さて、街を囲うようにある壁の前を見て誰もいないことにちょっと驚いた。入り口が立派になっているのはあり得るとして見張り番までいるし治安が良いのかと予定していた街での浮浪者暮らしに不安を抱く。
しかし、初志貫徹! 無理ならテュンレイと街から離れた場所で暮らせばいいだけ、彼女も文句は無いだろう。
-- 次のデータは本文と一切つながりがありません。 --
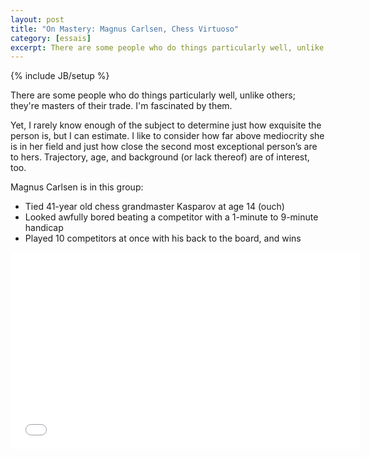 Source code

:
 ```yaml
---
layout: post
title: "On Mastery: Magnus Carlsen, Chess Virtuoso"
category: [essais]
excerpt: There are some people who do things particularly well, unlike others; they're masters of their trade.
---
```

{% include JB/setup %}

There are some people who do things particularly well, unlike others; they're masters of their trade. I'm fascinated by them.

Yet, I rarely know enough of the subject to determine just how exquisite the person is, but I can estimate. I like to consider how far above mediocrity she is in her field and just how close the second most exceptional person’s are to hers. Trajectory, age, and background (or lack thereof) are of interest, too.

Magnus Carlsen is in this group:

*  Tied 41-year old chess grandmaster Kasparov at age 14 (ouch)
*  Looked awfully bored beating a competitor with a 1-minute to 9-minute handicap
*  Played 10 competitors at once with his back to the board, and wins

<iframe width="560" height="315" src="//www.youtube.com/embed/Qc_v9mTfhC8" frameborder="0"> </iframe>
虐げられたベルエ時代では一切お金は持たずに山に籠もってひたすら魔法の研究と習得をしていたりだった、生活面は全てアルエ(テュンレイ)がお世話も含めてやってくれていた。
・。
・・。
・・・とりあえずさっき思い付いた今後の準備はする。
暗くなってきた頃に門にいた人が来たけど立ち退きかなぁっと考えていた。
「お風呂入りましょうよ♪」
「どっちでもいいよ、お風呂スペースだけは広くとっているから入るならお湯入れちゃうよ」
お風呂好きの彼女のためにお風呂場は凝った造りになっていた
「さすがミリーね、ありがと♪」
お風呂から出たら二人は頂いた力の「共有」の検証も兼ねてその力を通してお互いの生まれてからの出来事を知る。
「くふ♪二人で修行ばかりね」
「そうだね」
ミリーの温まって上気した微笑みにドキッとしながら街の前に住むのは難しいかと思案する
「なんでも屋ねぇ、需要無さそうね」
「まぁね、でもなんにも必要無いし気ままに出来る仕事だろう?」
「そうね♪ ミリーのためならなんでもやってあげるわよ?」
「嫌なことは拒絶していいから」
「ええ、本を作っちゃうからこっちは任せて」
「ありがと♪ 後で闇精霊様の固有能力も見せてね」
「もちろんよ、聖精霊様」
・・・。
役人さんがの助力で住む場所もお金もなんとかなりそうだ。
「ミリー、何であの人の前で色々と変えて見せたの?」
ダレボレの前で様々なキャラになっていたのが気になった
「フッフン♪分からないようね?」
高らかに腰に手をあてたミリーにクスクスと笑う
「ええ、分からないわ♪ 教えて下さらない?」
「いいでしょう! それはね・・・特に無いわ」
溜めて出た言葉にやっぱりと笑った。せいぜい彼は信用出来るから普通の反応を確認したかったといったところだろう
「ウフフ♪ 練習みたいなものね♪」
「それよ!」
二人で笑い合っていたのであった。